There’s been so many shifts in my thinking since I turned 40. I’m experiencing a great deal of opportunities and work projects that put me smack where I feel I belong. I’ve developed a rich Inner Guide rewiring my previous expectations and thought patterns. I’m connecting with my children in ways I never realized was possible. I have an awareness of Change and acceptance of The Shifts Of Self, which results in a subtle, although significant, update to this software called “me.” 

So it is that not quite two decades after taking the brave step to actually write down “See Rome” on my bucket list, which came years after pining about it in the first place, I arrive. 

There are few cities that can boast with as much arrogance as Rome, but Rome has every right to its pride. The wiki page on Rome’s history is a pretty long one, which is clearly how you measure the richness of a culture. Sure, it’s somewhat past its prime, having peaked 2,000 years ago. But like all of us, Rome has its decisions and regrets and lessons learned over years. It is a place of magnificence because it is still here, not unlike a great grandfather who has tales of rebellion and sex and drugs in his youth, war stories and testosterone laden fights in his twenties and thirties, a turning to cultural values and business, and then later, a gentle old man with whom you can sit near by the fire and hear incredible tales while eating the best gelato. 

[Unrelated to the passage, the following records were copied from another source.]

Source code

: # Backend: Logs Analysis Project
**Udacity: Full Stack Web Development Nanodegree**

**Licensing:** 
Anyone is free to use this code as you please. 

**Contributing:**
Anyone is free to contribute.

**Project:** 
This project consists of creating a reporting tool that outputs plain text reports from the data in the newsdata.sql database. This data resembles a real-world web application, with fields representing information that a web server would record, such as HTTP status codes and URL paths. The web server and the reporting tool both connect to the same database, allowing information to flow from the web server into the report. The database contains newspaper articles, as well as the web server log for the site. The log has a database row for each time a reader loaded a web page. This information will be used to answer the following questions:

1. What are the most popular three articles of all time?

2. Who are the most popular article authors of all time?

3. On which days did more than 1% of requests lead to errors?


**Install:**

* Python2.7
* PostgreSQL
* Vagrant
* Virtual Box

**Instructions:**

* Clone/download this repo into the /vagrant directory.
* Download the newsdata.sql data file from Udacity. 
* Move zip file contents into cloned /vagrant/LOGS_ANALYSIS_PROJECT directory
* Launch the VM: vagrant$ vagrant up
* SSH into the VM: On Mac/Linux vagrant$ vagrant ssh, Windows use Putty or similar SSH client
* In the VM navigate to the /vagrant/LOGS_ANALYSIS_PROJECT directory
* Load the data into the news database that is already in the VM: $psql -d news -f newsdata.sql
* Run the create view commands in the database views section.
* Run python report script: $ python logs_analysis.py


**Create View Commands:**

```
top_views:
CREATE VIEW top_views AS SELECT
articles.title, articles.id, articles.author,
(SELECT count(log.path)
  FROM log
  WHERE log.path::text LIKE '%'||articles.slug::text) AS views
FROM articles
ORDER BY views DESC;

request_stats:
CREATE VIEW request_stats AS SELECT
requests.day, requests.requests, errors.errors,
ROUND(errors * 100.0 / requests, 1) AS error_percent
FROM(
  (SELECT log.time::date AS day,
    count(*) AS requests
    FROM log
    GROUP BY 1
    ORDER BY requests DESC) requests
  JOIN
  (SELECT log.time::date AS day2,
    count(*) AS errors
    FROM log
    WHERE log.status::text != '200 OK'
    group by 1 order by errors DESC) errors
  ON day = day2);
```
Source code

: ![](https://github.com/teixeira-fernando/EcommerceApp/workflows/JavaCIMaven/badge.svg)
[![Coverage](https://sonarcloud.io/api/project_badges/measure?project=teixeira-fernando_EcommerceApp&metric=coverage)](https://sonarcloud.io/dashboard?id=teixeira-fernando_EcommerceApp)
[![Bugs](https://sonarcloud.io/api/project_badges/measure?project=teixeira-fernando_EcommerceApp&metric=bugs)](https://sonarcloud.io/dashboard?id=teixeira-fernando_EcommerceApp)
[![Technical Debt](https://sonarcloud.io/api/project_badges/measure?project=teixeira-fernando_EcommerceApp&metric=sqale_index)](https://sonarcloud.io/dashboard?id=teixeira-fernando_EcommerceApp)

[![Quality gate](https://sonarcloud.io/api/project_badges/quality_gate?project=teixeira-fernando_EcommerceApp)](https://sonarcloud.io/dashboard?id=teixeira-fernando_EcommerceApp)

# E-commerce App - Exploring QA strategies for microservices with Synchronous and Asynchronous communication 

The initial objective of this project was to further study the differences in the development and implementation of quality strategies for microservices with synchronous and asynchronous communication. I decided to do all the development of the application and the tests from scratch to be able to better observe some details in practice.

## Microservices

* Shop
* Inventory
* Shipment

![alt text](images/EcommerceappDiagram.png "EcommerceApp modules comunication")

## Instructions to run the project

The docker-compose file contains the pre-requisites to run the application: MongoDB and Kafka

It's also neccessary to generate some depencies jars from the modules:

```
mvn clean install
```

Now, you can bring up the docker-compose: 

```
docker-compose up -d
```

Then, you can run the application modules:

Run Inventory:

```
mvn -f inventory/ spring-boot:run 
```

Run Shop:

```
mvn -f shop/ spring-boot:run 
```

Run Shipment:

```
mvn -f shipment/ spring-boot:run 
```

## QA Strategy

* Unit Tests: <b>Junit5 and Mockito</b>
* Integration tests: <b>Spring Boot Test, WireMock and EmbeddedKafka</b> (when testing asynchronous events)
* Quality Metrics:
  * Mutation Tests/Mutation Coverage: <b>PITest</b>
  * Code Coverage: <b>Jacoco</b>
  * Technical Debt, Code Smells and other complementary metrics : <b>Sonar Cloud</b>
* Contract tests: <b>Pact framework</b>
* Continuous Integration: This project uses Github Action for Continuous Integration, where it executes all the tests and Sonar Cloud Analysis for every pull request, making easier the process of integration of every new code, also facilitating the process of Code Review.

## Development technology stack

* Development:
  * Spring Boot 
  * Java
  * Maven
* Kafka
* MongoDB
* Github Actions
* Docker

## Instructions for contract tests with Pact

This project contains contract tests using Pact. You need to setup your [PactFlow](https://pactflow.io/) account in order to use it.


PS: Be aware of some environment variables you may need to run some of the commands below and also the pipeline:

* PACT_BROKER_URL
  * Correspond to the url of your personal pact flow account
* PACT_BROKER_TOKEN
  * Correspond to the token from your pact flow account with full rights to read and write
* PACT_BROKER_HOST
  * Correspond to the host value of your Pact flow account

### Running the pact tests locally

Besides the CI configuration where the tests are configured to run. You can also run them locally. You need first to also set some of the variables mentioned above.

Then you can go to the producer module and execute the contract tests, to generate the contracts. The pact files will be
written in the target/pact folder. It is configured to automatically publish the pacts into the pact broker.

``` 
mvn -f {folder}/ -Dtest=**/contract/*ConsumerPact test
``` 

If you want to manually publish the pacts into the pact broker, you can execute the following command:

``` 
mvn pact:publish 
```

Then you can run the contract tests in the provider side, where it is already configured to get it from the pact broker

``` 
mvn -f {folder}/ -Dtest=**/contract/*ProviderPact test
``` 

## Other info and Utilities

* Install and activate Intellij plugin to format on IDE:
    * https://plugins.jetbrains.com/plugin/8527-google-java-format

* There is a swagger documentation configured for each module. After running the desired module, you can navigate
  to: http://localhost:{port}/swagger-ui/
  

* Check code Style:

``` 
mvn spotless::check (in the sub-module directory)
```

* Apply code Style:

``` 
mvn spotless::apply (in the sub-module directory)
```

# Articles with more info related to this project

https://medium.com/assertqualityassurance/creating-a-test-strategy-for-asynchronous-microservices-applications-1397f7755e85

Walking around Rome is a little like kicking off the dust in my own history, looking at which parts played a major role in forming who I am today and realizing how much of those foundations don’t have supporting walls attached now. 

It’s as if the Italians saw how heavy the old stuff was and decided, “Eh, let’s leave that here and drive around it.” And so they did, everywhere, and it’s glorious. 

Buses and ambulance swerve around pillars and archways randomly in the center of town. Sidewalks pass partial monuments, or crumbled walls, or a half mosaic of … something.. and passers-by glance at the millennia old art and keep walking as if the entire world is made up of wonderful gems like this. And it is, truly; their entire world is like this.

I’ve been in Rome for exactly 13 hours, 9 of which I slept, and I’ve already had Pizza, eaten one of the smallest, sweetest cannolis ever, and mis-ordered coffee by having a cappuccino at 5pm (this is nearly considered treason here, it's pretty much the first commandment). 

At one point I’d wandered in to a book shop and after spending some time reading the backs of books and smelling the wonderful perfume of printed paper, I suddenly remembered I AM IN ROME! IN A BOOKSHOP! And decided it would be best to go see some fountains or something old because I can’t possibly write home about this fantastic little bookshop I found and look! I bought this book in Rome! Yes, it’s written in English, I know.

So it begins: That Thing Which I Have Wanted To Do Before I Die The Most. I would like to tell you that I have some great plans, that I have a list of significant places I want to visit or that I know all the places where the most rich histories are. I don’t. I have plans to drink coffee and wander aimlessly and take photos and yes, of course, I’ll look up the histories and read the stories and share them with you as I go but I can’t promise I won’t be telling you 90% stories of coffee, food and books and 10% old stuff I stumbled upon. Maybe this is too serendipitous of me. Maybe this is having too much confidence I will be back one day. 

Or maybe this is how I love to travel the most: pretend I live here, walking by the old things and around the columns of history on my way to work or to grab coffee, but with a stupid grin and wide, fresh eyes drinking in every last drop of the scene around me.